Wednesday, July 7, 2010

Thanks Ike



Today is the 91st anniversary of the commencement of the Transcontinental Motor Convoy. The convoy was the first convoy across the Continental United States. It departed Washington, D C on July 7, 1919 and arrived in San Francisco on September 6.
An endeavor of this kind was important because armies move on roads.

One of the prominent leaders of the convoy was Lieutenant Colonel Dwight Eisenhower. Eisenhower who graduated West Point in 1915 never deployed overseas during World War I. He stayed stateside developing the use of armored Tanks for warfare. Eisenhower was third in command of the new Tanker Corps. During the War Eisenhower spent some time training and developing tanker tactics at Gettysburg, Pennsylvania. For a training ground he used the hallowed ground of the location of Pickett’s Charge on the Gettysburg battlefield.

Many years later Eisenhower and his wife Mamie purchased a farm home, at Gettysburg adjacent to the battlefield. The home on the farm was remodeled (actually rebuilt) during Eisenhower’s Presidency. The Eisenhowers never took up full time residency until 1961 after Ike left the Presidency. The Eisenhowers were married in 1916. The Gettysburg farm was the Eisenhowers first home.

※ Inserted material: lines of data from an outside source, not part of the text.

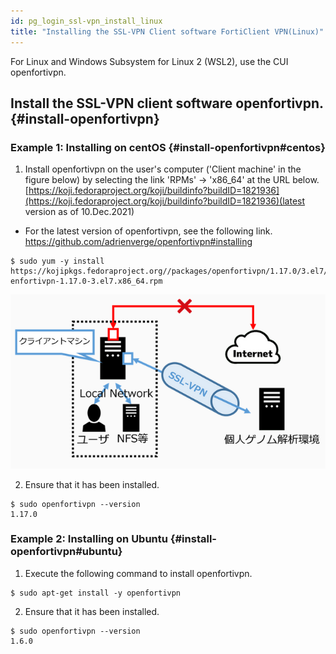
 ```yaml
---
id: pg_login_ssl-vpn_install_linux
title: "Installing the SSL-VPN Client software FortiClient VPN(Linux)"
---
```


For Linux and Windows Subsystem for Linux 2 (WSL2), use the CUI openfortivpn.


## Install the SSL-VPN client software openfortivpn. {#install-openfortivpn}

### Example 1: Installing on centOS {#install-openfortivpn#centos}

1. Install openfortivpn on the user's computer ('Client machine' in the figure below) by selecting the link 'RPMs' -> 'x86_64' at the URL below. [https://koji.fedoraproject.org/koji/buildinfo?buildID=1821936](https://koji.fedoraproject.org/koji/buildinfo?buildID=1821936)(latest version as of 10.Dec.2021)

- For the latest version of openfortivpn, see the following link. https://github.com/adrienverge/openfortivpn#installing

```
$ sudo yum -y install
https://kojipkgs.fedoraproject.org//packages/openfortivpn/1.17.0/3.el7/x86_64/op
enfortivpn-1.17.0-3.el7.x86_64.rpm
```

![figure](sslvpn.png)


2. Ensure that it has been installed.
```
$ sudo openfortivpn --version
1.17.0
```

### Example 2: Installing on Ubuntu {#install-openfortivpn#ubuntu}

1. Execute the following command to install openfortivpn.

```
$ sudo apt-get install -y openfortivpn
```

2. Ensure that it has been installed.
```
$ sudo openfortivpn --version
1.6.0
```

During the convoy due to the poor highways and the heavy nature of the tanks, trucks, and other military equipment, if any rain or otherwise wet roads were encountered the convoy stopped. During the 1930s Eisenhower studied the German Autobahn.

During his career Ike learned the importance of good roads.

In his book, “At Ease Stories I Tell to Friends”, Ike relates how he came to think about and push for the establishment of the Interstate Highway System. BTW, “At Ease” is a great read. From the book:

“The old convoy had started me thinking about good, two-lane highways, but Germany had made me see the wisdom of broader ribbons across the land.”

“This was one of the things that I felt deeply about, and I made a personal and absolute decision to see that the nation would benefit by it.”

Happenstance is a great thing about history. There is little doubt that without the Eisenhower Interstate Highway System our nation and our commerce would not be what it is today.

The superhighways enabled suburbanization.

Given today’s current political environment, both the partisan gridlock in Congress and the bureaucracy’s inability to deal with large projects (think protecting borders, natural disasters, oil spills, that such a project could pass the Congress or be constructed in a fiscally responsible (large cost overruns) or timely way.